Data extracts -
# # # # # # #
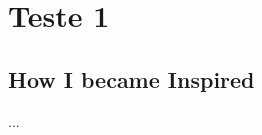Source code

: \appendix


\renewcommand{\appendixtocname}{APÊNDICES}%
\noappendicestocpagenum %
\addappheadtotoc %
\renewcommand{\appendixname}{APÊNDICES}%
\renewcommand{\appendixpagename}{APÊNDICES}%
	
\chapter{Teste 1}	
	
	\begin{subappendices}
		\section{How I became Inspired}
		...
	\end{subappendices}
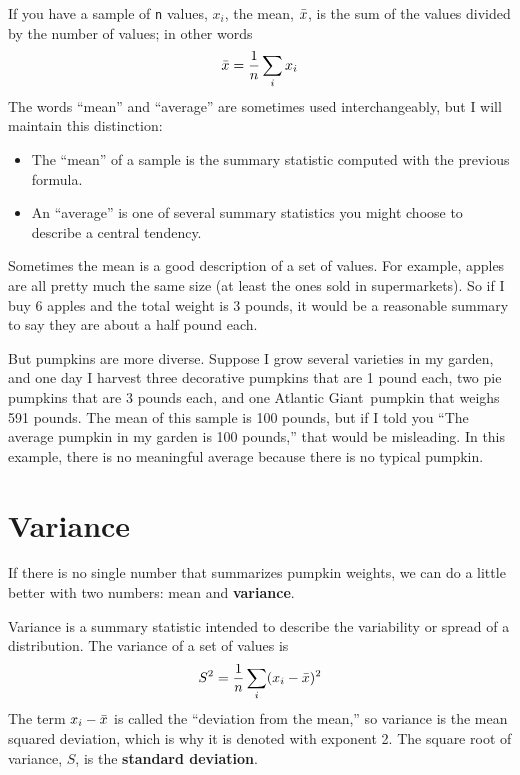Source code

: \documentclass[12pt]{book}
\begin{document}
If you have a sample of {\tt n} values, $x_i$, the mean, $\bar{x}$, is
the sum of the values divided by the number of values; in other words
%
\[ \bar{x} = \frac{1}{n} \sum_i x_i \]
%
The words ``mean'' and ``average'' are sometimes used interchangeably,
but I will maintain this distinction:

\begin{itemize}

\item The ``mean'' of a sample is the summary statistic computed with
  the previous formula.

\item An ``average'' is one of several summary statistics you might
  choose to describe a central tendency.

\end{itemize}

Sometimes the mean is a good description of a set of values.  For
example, apples are all pretty much the same size (at least the ones
sold in supermarkets).  So if I buy 6 apples and the total weight is 3
pounds, it would be a reasonable summary to say they are about a half
pound each.

But pumpkins are more diverse.  Suppose I grow several varieties in my
garden, and one day I harvest three decorative pumpkins that are 1
pound each, two pie pumpkins that are 3 pounds each, and one Atlantic
Giant\textregistered~pumpkin that weighs 591 pounds.  The mean of this
sample is 100 pounds, but if I told you ``The average pumpkin in my
garden is 100 pounds,'' that would be misleading.  In this example,
there is no meaningful average because there is no typical pumpkin.



\section{Variance}

If there is no single number that summarizes pumpkin weights,
we can do a little better with two numbers: mean and {\bf variance}.

Variance is a summary statistic intended to describe the variability
or spread of a distribution.  The variance of a set of values is
%
\[ S^2 = \frac{1}{n} \sum_i (x_i - \bar{x})^2 \]
%
The term $x_i - \bar{x}$ is called the ``deviation from the mean,'' so
variance is the mean squared deviation, which is why it is denoted
with exponent 2.  The square root of variance, $S$, is the
{\bf standard deviation}.   
\end{document}

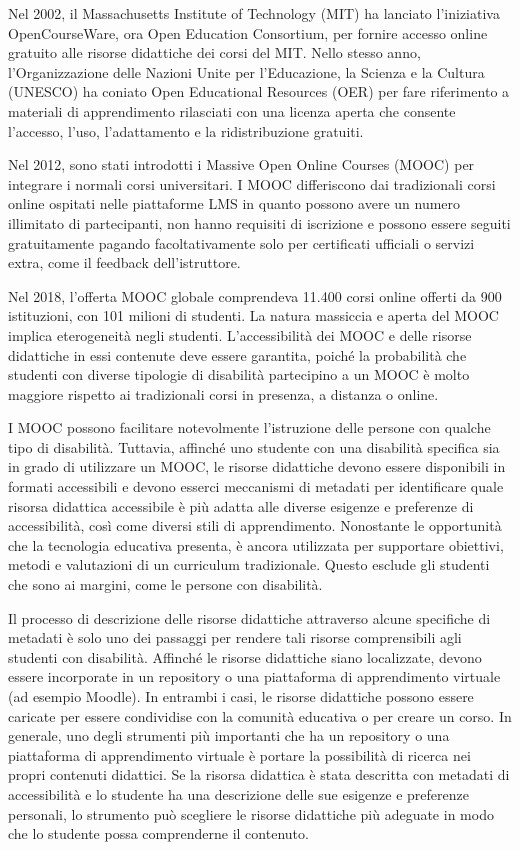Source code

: Nel 2002, il Massachusetts Institute of Technology (MIT) ha lanciato l'iniziativa OpenCourseWare, ora Open Education Consortium, per fornire accesso online gratuito alle risorse didattiche dei corsi del MIT. Nello stesso anno, l'Organizzazione delle Nazioni Unite per l'Educazione, la Scienza e la Cultura (UNESCO) ha coniato Open Educational Resources (OER) per fare riferimento a materiali di apprendimento rilasciati con una licenza aperta che consente l'accesso, l'uso, l'adattamento e la ridistribuzione gratuiti.

Nel 2012, sono stati introdotti i Massive Open Online Courses (MOOC) per integrare i normali corsi universitari. I MOOC differiscono dai tradizionali corsi online ospitati nelle piattaforme LMS in quanto possono avere un numero illimitato di partecipanti, non hanno requisiti di iscrizione e possono essere seguiti gratuitamente pagando facoltativamente solo per certificati ufficiali o servizi extra, come il feedback dell'istruttore.

Nel 2018, l'offerta MOOC globale comprendeva 11.400 corsi online offerti da 900 istituzioni, con 101 milioni di studenti. La natura massiccia e aperta del MOOC implica eterogeneità negli studenti. L'accessibilità dei MOOC e delle risorse didattiche in essi contenute deve essere garantita, poiché la probabilità che studenti con diverse tipologie di disabilità partecipino a un MOOC è molto maggiore rispetto ai tradizionali corsi in presenza, a distanza o online. 

I MOOC possono facilitare notevolmente l'istruzione delle persone con qualche tipo di disabilità. Tuttavia, affinché uno studente con una disabilità specifica sia in grado di utilizzare un MOOC, le risorse didattiche devono essere disponibili in formati accessibili e devono esserci meccanismi di metadati per identificare quale risorsa didattica accessibile è più adatta alle diverse esigenze e preferenze di accessibilità, così come diversi stili di apprendimento. Nonostante le opportunità che la tecnologia educativa presenta, è ancora utilizzata per supportare obiettivi, metodi e valutazioni di un curriculum tradizionale. Questo esclude gli studenti che sono ai margini, come le persone con disabilità.

Il processo di descrizione delle risorse didattiche attraverso alcune specifiche di metadati è solo uno dei passaggi per rendere tali risorse comprensibili agli studenti con disabilità. Affinché le risorse didattiche siano localizzate, devono essere incorporate in un repository o una piattaforma di apprendimento virtuale (ad esempio Moodle). In entrambi i casi, le risorse didattiche possono essere caricate per essere condividise con la comunità educativa o per creare un corso. In generale, uno degli strumenti più importanti che ha un repository o una piattaforma di apprendimento virtuale è portare la possibilità di ricerca nei propri contenuti didattici. Se la risorsa didattica è stata descritta con metadati di accessibilità e lo studente ha una descrizione delle sue esigenze e preferenze personali, lo strumento può scegliere le risorse didattiche più adeguate in modo che lo studente possa comprenderne il contenuto.

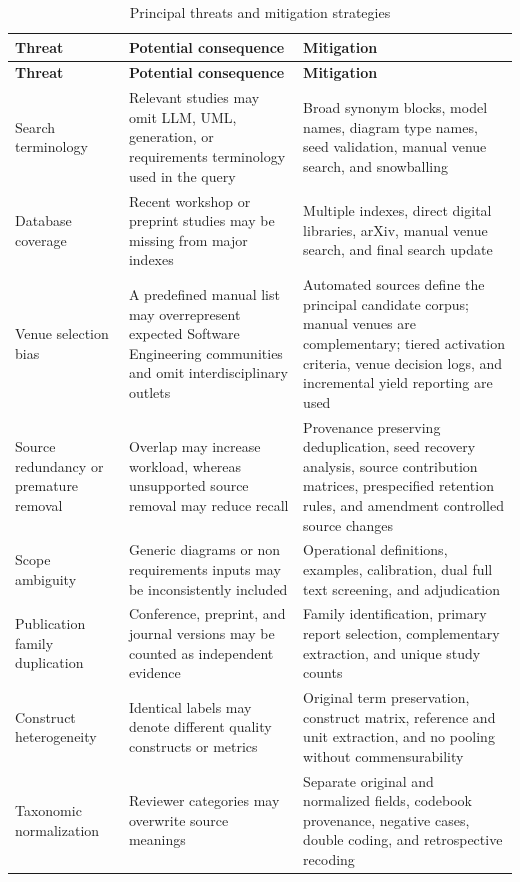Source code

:\begin{longtable}{p{} p{} p{}}
\caption{Principal threats and mitigation strategies}
\label{tab:protocol_threats}\\
\toprule
\textbf{Threat} & \textbf{Potential consequence} & \textbf{Mitigation} \\
\midrule
\endfirsthead
\toprule
\textbf{Threat} & \textbf{Potential consequence} & \textbf{Mitigation} \\
\midrule
\endhead
Search terminology & Relevant studies may omit LLM, UML, generation, or requirements terminology used in the query & Broad synonym blocks, model names, diagram type names, seed validation, manual venue search, and snowballing \\
Database coverage & Recent workshop or preprint studies may be missing from major indexes & Multiple indexes, direct digital libraries, arXiv, manual venue search, and final search update \\
Venue selection bias & A predefined manual list may overrepresent expected Software Engineering communities and omit interdisciplinary outlets & Automated sources define the principal candidate corpus; manual venues are complementary; tiered activation criteria, venue decision logs, and incremental yield reporting are used \\
Source redundancy or premature removal & Overlap may increase workload, whereas unsupported source removal may reduce recall & Provenance preserving deduplication, seed recovery analysis, source contribution matrices, prespecified retention rules, and amendment controlled source changes \\
Scope ambiguity & Generic diagrams or non requirements inputs may be inconsistently included & Operational definitions, examples, calibration, dual full text screening, and adjudication \\
Publication family duplication & Conference, preprint, and journal versions may be counted as independent evidence & Family identification, primary report selection, complementary extraction, and unique study counts \\
Construct heterogeneity & Identical labels may denote different quality constructs or metrics & Original term preservation, construct matrix, reference and unit extraction, and no pooling without commensurability \\
Taxonomic normalization & Reviewer categories may overwrite source meanings & Separate original and normalized fields, codebook provenance, negative cases, double coding, and retrospective recoding \\

\end{longtable}
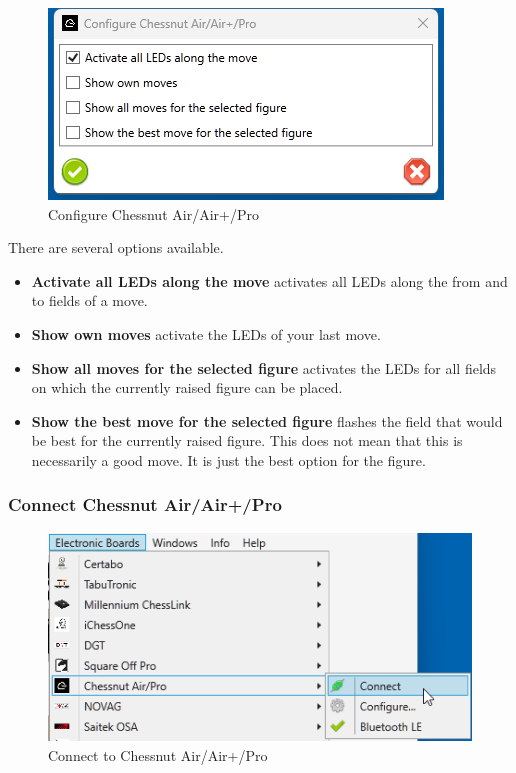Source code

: \documentclass[11pt,a4paper]{article}
\begin{document}
\begin{figure}[H]
	\centering
	\includegraphics[scale=1.0]{ChessnutAir6.png}
	\caption{Configure Chessnut Air/Air+/Pro}
	\label{fig:ChessnutAir6}
\end{figure}

There are several options available.
\begin{itemize}
	\item \textbf{Activate all LEDs along the move} activates all LEDs along the from and to fields of a move.
	\item \textbf{Show own moves} activate the LEDs of your last move.
	\item \textbf{Show all moves for the selected figure} activates the LEDs for all fields on which the currently raised figure can be placed.
	\item \textbf{Show the best move for the selected figure} flashes the field that would be best for the currently raised figure. This does not mean that this is necessarily a good move. It is just the best option for the figure.
\end{itemize}

\subsubsection{Connect Chessnut Air/Air+/Pro} \label{ConnectChessnutAir}
\begin{figure}[H]
	\centering
	\includegraphics[scale=1.0]{ChessnutAir1.png}
	\caption{Connect to Chessnut Air/Air+/Pro}
	\label{fig:ChessnutAir1}
\end{figure}
\end{document}
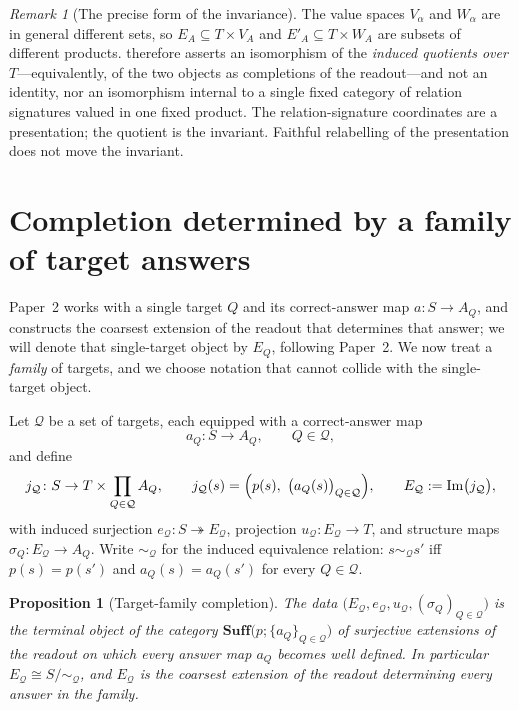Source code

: \documentclass[11pt,reqno]{amsart}
\theoremstyle{plain}
\newtheorem{proposition}[theorem]{Proposition}
\theoremstyle{definition}
\theoremstyle{remark}
\newtheorem{remark}[theorem]{Remark}
\numberwithin{equation}{section}
\DeclareMathOperator{\Image}{Im}
\begin{document}
\begin{remark}[The precise form of the invariance]
\label{rem:reparam-precise}
The value spaces $V_\alpha$ and $W_\alpha$ are in general different sets, so $E_A\subseteq T\times
V_A$ and $E'_A\subseteq T\times W_A$ are subsets of different products.  therefore
asserts an isomorphism of the \emph{induced quotients over $T$}---equivalently, of the two objects as
completions of the readout---and not an identity, nor an isomorphism internal to a single fixed
category of relation signatures valued in one fixed product. The relation-signature coordinates are a
presentation; the quotient is the invariant. Faithful relabelling of the presentation does not move
the invariant.
\end{remark}

\section{Completion determined by a family of target answers}
\label{sec:targets}

Paper~2 \cite{Paper2} works with a single target $Q$ and its correct-answer map $a\colon S\to A_Q$,
and constructs the coarsest extension of the readout that determines that answer; we will denote that
single-target object by $E_Q$, following Paper~2. We now treat a \emph{family} of targets, and we
choose notation that cannot collide with the single-target object.

Let $\mathcal Q$ be a set of targets, each equipped with a correct-answer map
\begin{equation}
\label{eq:answers}
a_Q\colon S\longrightarrow A_Q,\qquad Q\in\mathcal Q ,
\end{equation}
and define
\begin{equation}
\label{eq:EQfam}
j_{\mathcal Q}\colon S\to T\times\prod_{Q\in\mathcal Q}A_Q,
\qquad
j_{\mathcal Q}(s)=\Bigl(p(s),\ \bigl(a_Q(s)\bigr)_{Q\in\mathcal Q}\Bigr),
\qquad
E_{\mathcal Q}:=\Image\bigl(j_{\mathcal Q}\bigr),
\end{equation}
with induced surjection $e_{\mathcal Q}\colon S\twoheadrightarrow E_{\mathcal Q}$, projection
$u_{\mathcal Q}\colon E_{\mathcal Q}\to T$, and structure maps $\sigma_Q\colon E_{\mathcal Q}\to A_Q$.
Write $\sim_{\mathcal Q}$ for the induced equivalence relation: $s\sim_{\mathcal Q}s'$ iff $p(s)=p(s')$
and $a_Q(s)=a_Q(s')$ for every $Q\in\mathcal Q$.

\begin{proposition}[Target-family completion]
\label{prop:target-completion}
The data $\bigl(E_{\mathcal Q},e_{\mathcal Q},u_{\mathcal Q},(\sigma_Q)_{Q\in\mathcal Q}\bigr)$ is the
terminal object of the category $\mathbf{Suff}\bigl(p;\{a_Q\}_{Q\in\mathcal Q}\bigr)$ of surjective
extensions of the readout on which every answer map $a_Q$ becomes well defined. In particular
$E_{\mathcal Q}\cong S/\!\sim_{\mathcal Q}$, and $E_{\mathcal Q}$ is the coarsest extension of the
readout determining every answer in the family.
\end{proposition}
\end{document}
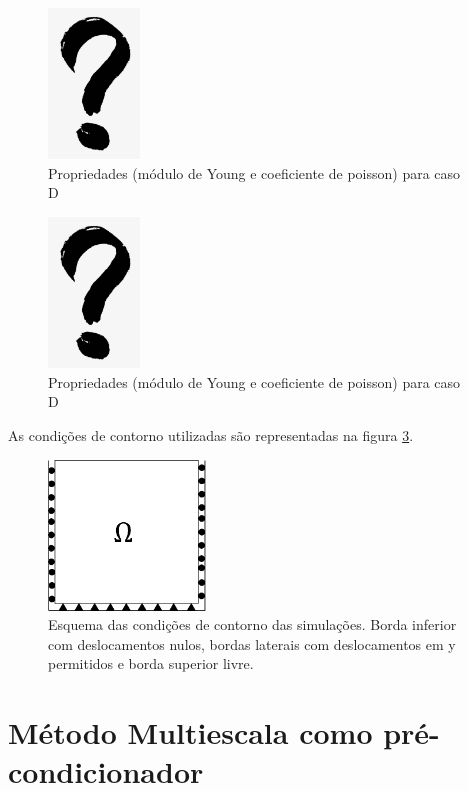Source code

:\begin{figure}[!htbp]
    \label{fig:casoDgrid}
    \centering
    \includegraphics[height=4cm]{interrogacao.png}
    \caption{Propriedades (módulo de Young e coeficiente de poisson) para caso D }
\end{figure}

\begin{figure}[!htbp]
    \label{fig:casoEgrid}
    \centering
    \includegraphics[height=4cm]{interrogacao.png}
    \caption{Propriedades (módulo de Young e coeficiente de poisson) para caso D }
\end{figure}


As condições de contorno utilizadas são representadas na figura \ref{fig:CondicoesContorno}. 

\begin{figure}[!htbp]
    \label{fig:CondicoesContorno}
    \centering
    \includegraphics[height=4cm]{chap08/figs/CondicoesContorno.png}
    \caption{Esquema das condições de contorno das simulações. Borda inferior com deslocamentos nulos, bordas laterais com deslocamentos em y permitidos e borda superior livre.}
\end{figure}


\section{Método Multiescala como pré-condicionador}

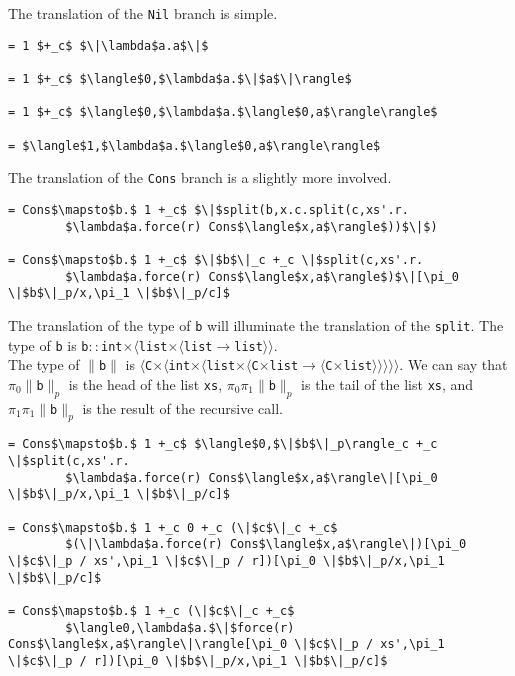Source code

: \documentclass[12pt,letterpaper]{article}
\begin{document}
The translation of the \texttt{Nil} branch is simple.
\begin{lstlisting}
= 1 $+_c$ $\|\lambda$a.a$\|$

= 1 $+_c$ $\langle$0,$\lambda$a.$\|$a$\|\rangle$

= 1 $+_c$ $\langle$0,$\lambda$a.$\langle$0,a$\rangle\rangle$

= $\langle$1,$\lambda$a.$\langle$0,a$\rangle\rangle$
\end{lstlisting}

The translation of the \texttt{Cons} branch is a slightly more involved.
\begin{lstlisting}
= Cons$\mapsto$b.$ 1 +_c$ $\|$split(b,x.c.split(c,xs'.r.
        $\lambda$a.force(r) Cons$\langle$x,a$\rangle$))$\|$)

= Cons$\mapsto$b.$ 1 +_c$ $\|$b$\|_c +_c \|$split(c,xs'.r.
        $\lambda$a.force(r) Cons$\langle$x,a$\rangle$)$\|[\pi_0 \|$b$\|_p/x,\pi_1 \|$b$\|_p/c]$
\end{lstlisting}

The translation of the type of \texttt{b} will illuminate the translation of the \texttt{split}.
The type of \texttt{b} is \texttt{b$::$int$\times \langle$list$\times \langle$list$\to$list$\rangle\rangle$}.\\
The type of \texttt{$\|$b$\|$} is \texttt{$\langle$C$\times \langle$int$\times\langle$list$\times \langle$C$\times$list$\to\langle$C$\times$list$\rangle\rangle\rangle\rangle\rangle$}.
We can say that \texttt{$\pi_0\|$b$\|_p$} is the head of the list \texttt{xs},
\texttt{$\pi_0\pi_1\|$b$\|_p$} is the tail of the list \texttt{xs},
and \texttt{$\pi_1\pi_1\|$b$\|_p$} is the result of the recursive call.

\begin{lstlisting}
= Cons$\mapsto$b.$ 1 +_c$ $\langle$0,$\|$b$\|_p\rangle_c +_c \|$split(c,xs'.r.
        $\lambda$a.force(r) Cons$\langle$x,a$\rangle\|[\pi_0 \|$b$\|_p/x,\pi_1 \|$b$\|_p/c]$

= Cons$\mapsto$b.$ 1 +_c 0 +_c (\|$c$\|_c +_c$
        $(\|\lambda$a.force(r) Cons$\langle$x,a$\rangle\|)[\pi_0 \|$c$\|_p / xs',\pi_1 \|$c$\|_p / r])[\pi_0 \|$b$\|_p/x,\pi_1 \|$b$\|_p/c]$

= Cons$\mapsto$b.$ 1 +_c (\|$c$\|_c +_c$
        $\langle0,\lambda$a.$\|$force(r) Cons$\langle$x,a$\rangle\|\rangle[\pi_0 \|$c$\|_p / xs',\pi_1 \|$c$\|_p / r])[\pi_0 \|$b$\|_p/x,\pi_1 \|$b$\|_p/c]$
\end{lstlisting}
\end{document}
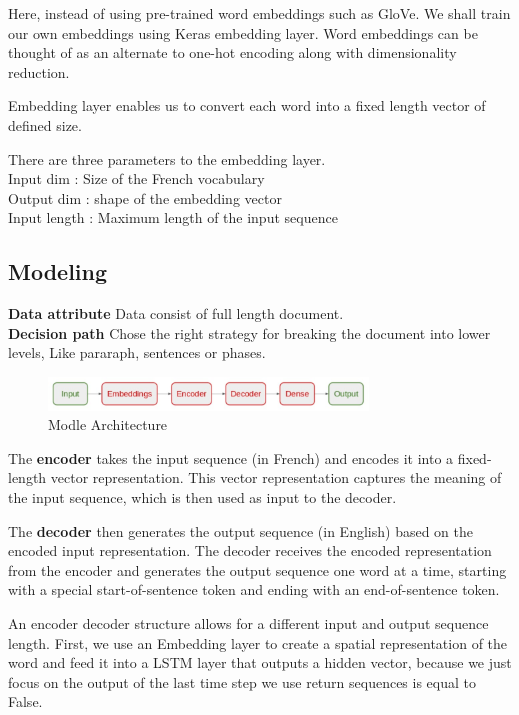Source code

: \documentclass{article}
\begin{document}
Here, instead of using pre-trained word embeddings such as GloVe. We shall train our own embeddings using Keras embedding layer. Word embeddings can be thought of as an alternate to one-hot encoding along with dimensionality reduction.

Embedding layer enables us to convert each word into a fixed length vector of defined size.

There are three parameters to the embedding layer. \\
\textbullet  Input dim : Size of the French vocabulary \\ 
\textbullet Output dim : shape of the embedding vector \\ 
\textbullet Input length : Maximum length of the input sequence\\



\subsection{Modeling}
\textbf{Data attribute}  Data consist of full length document.\\
\textbf{Decision path} Chose the right strategy for breaking the document into lower levels, Like pararaph, sentences or phases.\\

\begin{figure}[htp]
    \centering
    \includegraphics[width=8.5cm]{7.jpg}
    \caption{Modle Architecture}
    \label{fig:galaxy}
\end{figure}


The \textbf{encoder} takes the input sequence (in French) and encodes it into a fixed-length vector representation. This vector representation captures the meaning of the input sequence, which is then used as input to the decoder.

The \textbf{decoder} then generates the output sequence (in English) based on the encoded input representation. The decoder receives the encoded representation from the encoder and generates the output sequence one word at a time, starting with a special start-of-sentence token and ending with an end-of-sentence token.\cite{rishita2019machine}

An encoder decoder structure allows for a different input and output sequence length. First, we use an Embedding layer to create a spatial representation of the word and feed it into a LSTM layer that outputs a hidden vector, because we just focus on the output of the last time step we use return sequences is equal to False.
\end{document}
# # # # # # #
How to complete this task - Nothing but the lines above from the one containing "Sometimes the mean" through the one containing "But pumpkins are" should appear in the answer, each repeated exactly.

Written solution -
Sometimes the mean is a good description of a set of values.  For
example, apples are all pretty much the same size (at least the ones
sold in supermarkets).  So if I buy 6 apples and the total weight is 3
pounds, it would be a reasonable summary to say they are about a half
pound each.

But pumpkins are more diverse.  Suppose I grow several varieties in my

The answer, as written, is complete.